The position is the following:

unfillable-dame-pseudo-seki

No prisoners, 5.5 Komi.

The black group in the upper right corner is involved in the possiblity of step ko: When completely surrounded, White could capture the corner stone, then if black cannot retake the ko, white can add the J7 stone to start a direct ko for the life of the black group. In the game however, white has one and only one ko threat at A5, and black also has one and only one ko threat at b (which is large enough: this will change later!), and thus white has no hope of winning the step ko during the game (since in the resulting direct ko, black will take first).

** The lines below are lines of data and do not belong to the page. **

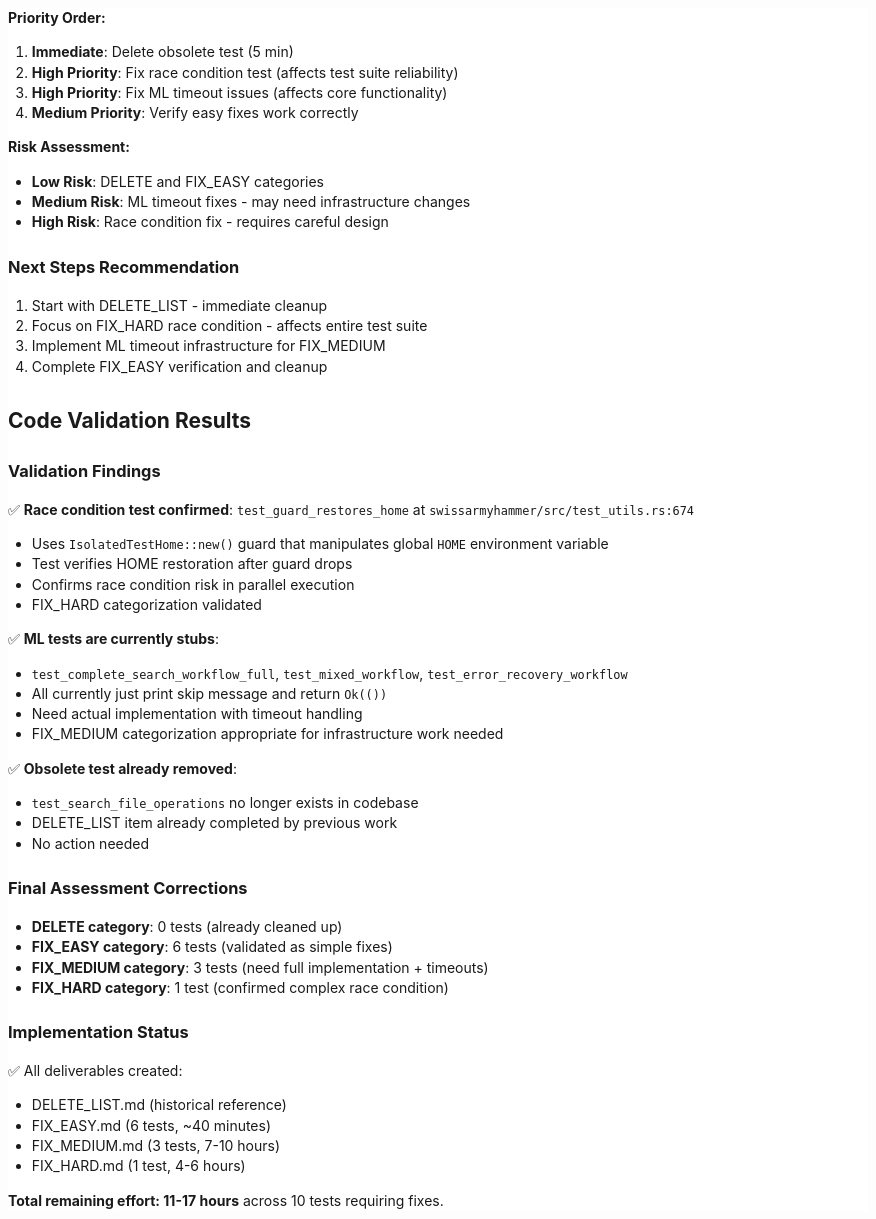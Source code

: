 **Priority Order:**
1. **Immediate**: Delete obsolete test (5 min)
2. **High Priority**: Fix race condition test (affects test suite reliability)
3. **High Priority**: Fix ML timeout issues (affects core functionality) 
4. **Medium Priority**: Verify easy fixes work correctly

**Risk Assessment:**
- **Low Risk**: DELETE and FIX_EASY categories
- **Medium Risk**: ML timeout fixes - may need infrastructure changes
- **High Risk**: Race condition fix - requires careful design

### Next Steps Recommendation
1. Start with DELETE_LIST - immediate cleanup
2. Focus on FIX_HARD race condition - affects entire test suite
3. Implement ML timeout infrastructure for FIX_MEDIUM
4. Complete FIX_EASY verification and cleanup
## Code Validation Results

### Validation Findings
✅ **Race condition test confirmed**: `test_guard_restores_home` at `swissarmyhammer/src/test_utils.rs:674`
- Uses `IsolatedTestHome::new()` guard that manipulates global `HOME` environment variable
- Test verifies HOME restoration after guard drops
- Confirms race condition risk in parallel execution
- FIX_HARD categorization validated

✅ **ML tests are currently stubs**: 
- `test_complete_search_workflow_full`, `test_mixed_workflow`, `test_error_recovery_workflow`
- All currently just print skip message and return `Ok(())`
- Need actual implementation with timeout handling
- FIX_MEDIUM categorization appropriate for infrastructure work needed

✅ **Obsolete test already removed**:
- `test_search_file_operations` no longer exists in codebase
- DELETE_LIST item already completed by previous work
- No action needed

### Final Assessment Corrections
- **DELETE category**: 0 tests (already cleaned up)
- **FIX_EASY category**: 6 tests (validated as simple fixes)
- **FIX_MEDIUM category**: 3 tests (need full implementation + timeouts)  
- **FIX_HARD category**: 1 test (confirmed complex race condition)

### Implementation Status
✅ All deliverables created:
- DELETE_LIST.md (historical reference)
- FIX_EASY.md (6 tests, ~40 minutes)
- FIX_MEDIUM.md (3 tests, 7-10 hours) 
- FIX_HARD.md (1 test, 4-6 hours)

**Total remaining effort: 11-17 hours** across 10 tests requiring fixes.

Furthermore, the black group is deemed alive by endgame hypothetical-play, with no need to add an extra defense move (capturing the white stone). This is because the existing ko is a step ko, so in hypothetical analysis, there are no ko threats, so white will take first, black will pass for the right to take the ko, white can only make the J7 move and then when black takes the ko, white can do nothing, so black wins the hypothetical play.

This is crucial because the game is very close: if black makes an additional defensive move like capturing the white stone so that there is no ko and his group is clearly alive, he loses by 0.5 points.

So, it looks like black should win by 0.5 points. However, white will argue that the top groups touch dame, and so are in seki! If they are counted as seki, white only loses 4 points of territory, but black losses 5 points (4 territory + the stone inside), and thus, white wins. So, to avoid this, black’s only hope is to fill dame, playing both triangle-marked intersections.

Note that, if white fills those, our analysis so far has been correct, the groups would not be in seki anymore, and black rightfully wins by 0.5 according to Japanese rules.

However, when black fills those dames, the situation changes, because filling them has made the black group larger. This means that, if white captures it, he will gain more points than before (2 more territories + 2 more prisoners). This makes black’s ko threat at b) no longer large enough: that means that if black fills the triangle-marked dames, then he loses because white will now start the ko, and will not answer black threat at b), effectively exchanging both corners, but now the difference is winning.

Thus, the seki rule makes this possition winning for white, if followed as written.

To the best of my knowledge, such a situation has never been actually claimed in a real professional game. My understanding is that in a real game, even professionals would deem the black group to be alive and not claim a seki instead, considering the written rule just “flawed”. Unfortunately I have no evidence for this, other than the lack of a counterexample (that would be: an actual pro game where a pseudoseki situation occurred and in which white won by claiming seki).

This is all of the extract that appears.